Simulazione in sede civile come indizio di operazione inesistente

Pubblicato il 27 ottobre 2015

La sentenza del tribunale civile con cui il giudice dichiari la simulazione assoluta del trasferimento immobiliare, anche se appellata, costituisce indubbiamente un rilevante indizio dell’inesistenza dell’operazione che sia contestata in sede penale, nel procedimento per falsa fatturazione.

E’ quanto evidenziato dai giudici di Cassazione nel testo della sentenza n. 42966 depositata il 26 ottobre 2015 con riferimento a una causa in cui l’imputato era accusato, tra gli altri rilievi, di essersi avvalso, al fine di evadere l’Iva, di una fattura emessa da una Srl per operazioni inesistenti e di non aver versato al fisco le somme dovute per diverse annualità, utilizzando in compensazione crediti Iva non spettanti o inesistenti.

Utilizzo dell'elemento passivo fittizio 

I giudici di merito, in particolare, avevano ritenuto che, come emerso a seguito di verifica fiscale sulla Srl, tale società si fosse avvalsa, nella dichiarazione dei redditi, di elementi passivi fittizi, avendo indicato a tal fine la fattura citata, fattura risultata inesistente essendo simulato, in senso assoluto, il negozio di trasferimento a cui la medesima si riferiva.

Detta ultima cessione, in particolare, era apparsa inesistente alla stregua di una significativa serie di indizi univocamente ritenuti indicativi in tal senso.

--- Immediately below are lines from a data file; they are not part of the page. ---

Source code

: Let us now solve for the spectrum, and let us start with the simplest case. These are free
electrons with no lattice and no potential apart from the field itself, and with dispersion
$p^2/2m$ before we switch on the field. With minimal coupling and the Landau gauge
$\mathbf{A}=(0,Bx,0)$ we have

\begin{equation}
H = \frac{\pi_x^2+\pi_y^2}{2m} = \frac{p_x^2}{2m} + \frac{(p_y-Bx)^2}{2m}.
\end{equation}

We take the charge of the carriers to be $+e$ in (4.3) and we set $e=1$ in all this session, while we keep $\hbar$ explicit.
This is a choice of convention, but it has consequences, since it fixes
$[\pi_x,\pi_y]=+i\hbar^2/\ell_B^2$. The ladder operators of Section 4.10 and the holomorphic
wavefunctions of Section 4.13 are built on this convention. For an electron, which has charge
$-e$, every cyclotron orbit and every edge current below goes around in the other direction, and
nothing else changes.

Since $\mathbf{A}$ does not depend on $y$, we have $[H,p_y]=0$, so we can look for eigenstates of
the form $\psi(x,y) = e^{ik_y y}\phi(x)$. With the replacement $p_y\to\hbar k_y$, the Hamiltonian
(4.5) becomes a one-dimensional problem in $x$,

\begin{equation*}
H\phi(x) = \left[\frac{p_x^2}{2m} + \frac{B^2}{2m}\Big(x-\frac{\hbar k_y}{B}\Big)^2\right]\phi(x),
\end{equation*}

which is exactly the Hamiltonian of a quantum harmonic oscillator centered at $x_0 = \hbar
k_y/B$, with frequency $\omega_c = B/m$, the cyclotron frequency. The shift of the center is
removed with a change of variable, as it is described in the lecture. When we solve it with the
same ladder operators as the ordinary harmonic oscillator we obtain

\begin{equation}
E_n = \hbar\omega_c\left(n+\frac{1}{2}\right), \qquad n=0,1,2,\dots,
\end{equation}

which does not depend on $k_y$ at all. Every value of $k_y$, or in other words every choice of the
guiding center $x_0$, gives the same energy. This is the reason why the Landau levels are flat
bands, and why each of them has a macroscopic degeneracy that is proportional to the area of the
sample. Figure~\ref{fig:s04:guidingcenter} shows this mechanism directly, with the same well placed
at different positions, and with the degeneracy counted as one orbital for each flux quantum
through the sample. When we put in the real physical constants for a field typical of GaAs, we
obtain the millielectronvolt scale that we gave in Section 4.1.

Tra questi, la considerazione della sentenza del tribunale civile con cui era stata dichiarata la simulazione assoluta del negozio e la nullità assoluta del trasferimento dei beni, cui era seguita l’emissione della citata fattura. A ciò si aggiungeva la circostanza che la compravendita era avvenuta senza dazione effettiva di denaro.

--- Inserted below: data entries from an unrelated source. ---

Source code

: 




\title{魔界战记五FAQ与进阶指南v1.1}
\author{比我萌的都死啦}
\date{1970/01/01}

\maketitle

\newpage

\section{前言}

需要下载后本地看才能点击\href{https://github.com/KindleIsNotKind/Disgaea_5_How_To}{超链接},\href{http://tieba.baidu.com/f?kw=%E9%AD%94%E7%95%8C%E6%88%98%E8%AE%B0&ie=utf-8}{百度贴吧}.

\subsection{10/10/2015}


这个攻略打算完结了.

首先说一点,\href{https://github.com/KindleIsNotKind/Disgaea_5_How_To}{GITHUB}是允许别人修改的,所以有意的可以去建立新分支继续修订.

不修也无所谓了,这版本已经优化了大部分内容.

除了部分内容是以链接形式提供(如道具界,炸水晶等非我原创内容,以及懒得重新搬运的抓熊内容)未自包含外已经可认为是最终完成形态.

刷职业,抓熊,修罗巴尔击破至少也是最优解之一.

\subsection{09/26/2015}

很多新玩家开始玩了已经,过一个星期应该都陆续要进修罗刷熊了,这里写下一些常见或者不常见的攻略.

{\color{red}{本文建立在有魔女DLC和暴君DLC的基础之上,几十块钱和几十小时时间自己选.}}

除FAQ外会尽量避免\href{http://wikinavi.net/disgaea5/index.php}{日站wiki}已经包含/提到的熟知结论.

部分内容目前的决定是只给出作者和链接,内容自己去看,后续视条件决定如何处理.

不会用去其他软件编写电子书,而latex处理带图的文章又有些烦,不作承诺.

Ne era conseguito il rilievo secondo cui l’indicazione nella dichiarazione dei redditi dell’elemento passivo fittizio, costituito dalla fattura di cui sopra, configurava il reato di dichiarazione fraudolenta mediante uso di fatture o altri documenti per operazioni inesistenti; inoltre, posto l’utilizzo in compensazione dell’apparente credito Iva connesso alla stessa, poteva anche scorgersi il reato di indebita compensazione.

Fatture per operazioni inesistenti, condanna confermata

L’imputato era stato quindi ritenuto responsabile ed era stato destinatario di confisca sui beni personali.

I giudici di legittimità, in detto contesto, hanno confermato la statuizione di merito non rilevando alcuna lacuna argomentativa o vizio di illogicità manifesta nella decisione impugnata.

Per contro – si legge nel testo della decisione di Cassazione - le doglianze del ricorrente si risolvevano in censure fattuali tendenti a sostenere un’interpretazione alternativa dei fatti, preclusa in sede di legittimità.